As a non-practising Catholic that only attends church at Christmas and Easter, (mainly for the hymns), Pope Francis interests me enormously; he is a breath of fresh air for the at times gangrenous Catholic Church. Ordained as Pope in 2013, he has unflinchingly spoken his mind and pushed for radical change in the Catholic Church, a move that has caused controversy and opposition, but also increased his popularity with many Catholics as well as non-Catholics. His predecessor, Pope Benedict XVI, had a tough time of it following the death of Pope John Paul II in 2005. Benedict was the Michelle to John-Paul’s Beyoncé. Benedict resigned in 2013, leaving the papacy open to Argentinian Jorge Mario Bergoglio.

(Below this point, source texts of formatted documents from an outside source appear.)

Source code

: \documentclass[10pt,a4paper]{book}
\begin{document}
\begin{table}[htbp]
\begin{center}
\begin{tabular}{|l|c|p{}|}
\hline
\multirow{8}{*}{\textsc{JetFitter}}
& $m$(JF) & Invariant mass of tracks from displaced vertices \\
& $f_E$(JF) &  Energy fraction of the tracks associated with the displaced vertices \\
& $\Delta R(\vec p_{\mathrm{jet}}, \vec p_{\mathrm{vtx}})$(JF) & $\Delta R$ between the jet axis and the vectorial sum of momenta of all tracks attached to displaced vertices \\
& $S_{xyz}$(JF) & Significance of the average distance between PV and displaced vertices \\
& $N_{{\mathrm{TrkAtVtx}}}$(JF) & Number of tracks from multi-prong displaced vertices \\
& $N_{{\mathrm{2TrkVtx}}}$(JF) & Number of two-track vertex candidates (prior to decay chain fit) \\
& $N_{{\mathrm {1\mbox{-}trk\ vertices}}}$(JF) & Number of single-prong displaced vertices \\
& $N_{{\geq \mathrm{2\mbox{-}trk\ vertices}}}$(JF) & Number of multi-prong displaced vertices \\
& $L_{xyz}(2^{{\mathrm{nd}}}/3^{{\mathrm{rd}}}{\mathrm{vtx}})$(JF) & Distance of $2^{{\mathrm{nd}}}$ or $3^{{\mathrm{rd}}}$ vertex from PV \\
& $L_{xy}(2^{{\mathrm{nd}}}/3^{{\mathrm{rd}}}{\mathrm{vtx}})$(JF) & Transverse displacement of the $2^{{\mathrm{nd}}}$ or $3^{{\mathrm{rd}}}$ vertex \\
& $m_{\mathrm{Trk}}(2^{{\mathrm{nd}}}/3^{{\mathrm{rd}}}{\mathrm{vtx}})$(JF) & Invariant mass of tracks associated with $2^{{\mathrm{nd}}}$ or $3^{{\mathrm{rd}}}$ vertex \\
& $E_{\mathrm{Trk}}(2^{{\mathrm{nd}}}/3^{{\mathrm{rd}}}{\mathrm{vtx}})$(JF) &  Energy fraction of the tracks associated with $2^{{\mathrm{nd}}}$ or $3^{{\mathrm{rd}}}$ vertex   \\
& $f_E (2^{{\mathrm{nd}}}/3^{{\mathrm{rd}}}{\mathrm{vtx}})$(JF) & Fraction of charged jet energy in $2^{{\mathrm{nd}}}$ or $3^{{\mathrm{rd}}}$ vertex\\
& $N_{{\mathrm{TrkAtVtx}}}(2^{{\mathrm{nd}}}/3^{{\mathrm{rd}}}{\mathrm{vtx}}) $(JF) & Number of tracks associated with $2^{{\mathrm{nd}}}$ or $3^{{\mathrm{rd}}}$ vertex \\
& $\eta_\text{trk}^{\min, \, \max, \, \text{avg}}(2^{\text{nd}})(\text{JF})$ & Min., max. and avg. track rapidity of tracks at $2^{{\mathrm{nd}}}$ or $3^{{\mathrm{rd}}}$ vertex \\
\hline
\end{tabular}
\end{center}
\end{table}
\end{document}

Francis is remarkable in many ways. Before beginning his studies to join the priesthood, he worked as a chemical technologist and a nightclub bouncer, now he stands outside the gates of heaven with St. Peter as his co-worker. He speaks seven languages, he is the first non-European pope in 1,272 years and he has denied himself the luxurious papal residency in the Vatican in favour of a smaller, more Franciscan abode. He has a papal twitter account with 7.92 million loyal followers; however, he only follows eight, who are all himself, but in different languages, including one Latin account with 402,000 followers – no Shakespeare lyrics for him. This is one of several attempts by Francis to bring the Catholic Church into the 21st century, yet sadly there are no tweets about his ham sandwich or Strictly, he solely tweets statements of encouragement and hope, such as: “Dear young friends, do not be afraid to give your all. Christ will never disappoint you” and, “Work is important, but so too is rest. Shouldn’t we learn to respect times of rest, especially Sundays?” Can’t knock that statement.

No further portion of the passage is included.